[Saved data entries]
· · · · · · ·

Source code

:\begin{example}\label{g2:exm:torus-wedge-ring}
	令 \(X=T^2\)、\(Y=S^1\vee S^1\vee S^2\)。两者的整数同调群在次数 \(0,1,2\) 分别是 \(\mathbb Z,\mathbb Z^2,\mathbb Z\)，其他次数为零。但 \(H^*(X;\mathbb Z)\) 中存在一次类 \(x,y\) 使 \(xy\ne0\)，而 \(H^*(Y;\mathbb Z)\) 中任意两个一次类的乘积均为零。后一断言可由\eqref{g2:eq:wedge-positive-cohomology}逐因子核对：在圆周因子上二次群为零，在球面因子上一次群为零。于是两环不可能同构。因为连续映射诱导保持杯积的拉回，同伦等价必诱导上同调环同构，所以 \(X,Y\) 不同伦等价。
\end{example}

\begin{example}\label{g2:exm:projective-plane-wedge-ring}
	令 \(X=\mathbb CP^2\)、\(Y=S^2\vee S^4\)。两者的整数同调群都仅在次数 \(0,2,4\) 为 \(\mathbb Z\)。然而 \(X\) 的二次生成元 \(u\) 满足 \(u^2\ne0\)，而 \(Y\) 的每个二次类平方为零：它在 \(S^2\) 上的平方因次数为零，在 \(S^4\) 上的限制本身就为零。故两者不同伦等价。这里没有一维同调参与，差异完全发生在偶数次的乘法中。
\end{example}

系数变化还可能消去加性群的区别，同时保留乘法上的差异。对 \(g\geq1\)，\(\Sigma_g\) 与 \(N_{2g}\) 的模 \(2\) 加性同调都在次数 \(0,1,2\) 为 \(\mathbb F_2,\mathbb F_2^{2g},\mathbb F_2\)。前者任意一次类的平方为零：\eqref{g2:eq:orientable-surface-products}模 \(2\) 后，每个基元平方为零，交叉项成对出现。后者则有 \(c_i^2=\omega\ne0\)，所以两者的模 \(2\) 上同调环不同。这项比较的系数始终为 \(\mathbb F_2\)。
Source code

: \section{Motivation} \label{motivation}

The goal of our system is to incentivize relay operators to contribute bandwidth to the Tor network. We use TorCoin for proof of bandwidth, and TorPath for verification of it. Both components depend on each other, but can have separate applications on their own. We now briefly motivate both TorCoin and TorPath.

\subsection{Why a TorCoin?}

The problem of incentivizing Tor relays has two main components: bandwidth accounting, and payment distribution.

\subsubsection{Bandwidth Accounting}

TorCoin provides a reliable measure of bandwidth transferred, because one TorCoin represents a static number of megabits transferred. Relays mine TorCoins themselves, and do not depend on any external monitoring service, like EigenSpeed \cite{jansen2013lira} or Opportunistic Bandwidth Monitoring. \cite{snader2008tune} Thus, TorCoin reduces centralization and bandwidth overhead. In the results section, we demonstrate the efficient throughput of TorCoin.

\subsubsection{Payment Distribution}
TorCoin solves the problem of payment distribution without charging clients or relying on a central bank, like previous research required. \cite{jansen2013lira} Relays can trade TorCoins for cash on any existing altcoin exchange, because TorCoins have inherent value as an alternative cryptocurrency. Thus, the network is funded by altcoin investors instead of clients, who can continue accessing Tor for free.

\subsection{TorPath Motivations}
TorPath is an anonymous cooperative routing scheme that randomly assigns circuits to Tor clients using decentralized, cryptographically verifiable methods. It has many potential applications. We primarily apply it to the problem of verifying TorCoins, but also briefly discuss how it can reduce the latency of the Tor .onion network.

· · · · · · ·

Reproduce the records above exactly.

## EXERCISE SOLUTION:
Source code

:\begin{example}\label{g2:exm:torus-wedge-ring}
	令 \(X=T^2\)、\(Y=S^1\vee S^1\vee S^2\)。两者的整数同调群在次数 \(0,1,2\) 分别是 \(\mathbb Z,\mathbb Z^2,\mathbb Z\)，其他次数为零。但 \(H^*(X;\mathbb Z)\) 中存在一次类 \(x,y\) 使 \(xy\ne0\)，而 \(H^*(Y;\mathbb Z)\) 中任意两个一次类的乘积均为零。后一断言可由\eqref{g2:eq:wedge-positive-cohomology}逐因子核对：在圆周因子上二次群为零，在球面因子上一次群为零。于是两环不可能同构。因为连续映射诱导保持杯积的拉回，同伦等价必诱导上同调环同构，所以 \(X,Y\) 不同伦等价。
\end{example}

\begin{example}\label{g2:exm:projective-plane-wedge-ring}
	令 \(X=\mathbb CP^2\)、\(Y=S^2\vee S^4\)。两者的整数同调群都仅在次数 \(0,2,4\) 为 \(\mathbb Z\)。然而 \(X\) 的二次生成元 \(u\) 满足 \(u^2\ne0\)，而 \(Y\) 的每个二次类平方为零：它在 \(S^2\) 上的平方因次数为零，在 \(S^4\) 上的限制本身就为零。故两者不同伦等价。这里没有一维同调参与，差异完全发生在偶数次的乘法中。
\end{example}

系数变化还可能消去加性群的区别，同时保留乘法上的差异。对 \(g\geq1\)，\(\Sigma_g\) 与 \(N_{2g}\) 的模 \(2\) 加性同调都在次数 \(0,1,2\) 为 \(\mathbb F_2,\mathbb F_2^{2g},\mathbb F_2\)。前者任意一次类的平方为零：\eqref{g2:eq:orientable-surface-products}模 \(2\) 后，每个基元平方为零，交叉项成对出现。后者则有 \(c_i^2=\omega\ne0\)，所以两者的模 \(2\) 上同调环不同。这项比较的系数始终为 \(\mathbb F_2\)。
Source code

: \section{Motivation} \label{motivation}

The goal of our system is to incentivize relay operators to contribute bandwidth to the Tor network. We use TorCoin for proof of bandwidth, and TorPath for verification of it. Both components depend on each other, but can have separate applications on their own. We now briefly motivate both TorCoin and TorPath.

\subsection{Why a TorCoin?}

The problem of incentivizing Tor relays has two main components: bandwidth accounting, and payment distribution.

\subsubsection{Bandwidth Accounting}

TorCoin provides a reliable measure of bandwidth transferred, because one TorCoin represents a static number of megabits transferred. Relays mine TorCoins themselves, and do not depend on any external monitoring service, like EigenSpeed \cite{jansen2013lira} or Opportunistic Bandwidth Monitoring. \cite{snader2008tune} Thus, TorCoin reduces centralization and bandwidth overhead. In the results section, we demonstrate the efficient throughput of TorCoin.

\subsubsection{Payment Distribution}
TorCoin solves the problem of payment distribution without charging clients or relying on a central bank, like previous research required. \cite{jansen2013lira} Relays can trade TorCoins for cash on any existing altcoin exchange, because TorCoins have inherent value as an alternative cryptocurrency. Thus, the network is funded by altcoin investors instead of clients, who can continue accessing Tor for free.

\subsection{TorPath Motivations}
TorPath is an anonymous cooperative routing scheme that randomly assigns circuits to Tor clients using decentralized, cryptographically verifiable methods. It has many potential applications. We primarily apply it to the problem of verifying TorCoins, but also briefly discuss how it can reduce the latency of the Tor .onion network.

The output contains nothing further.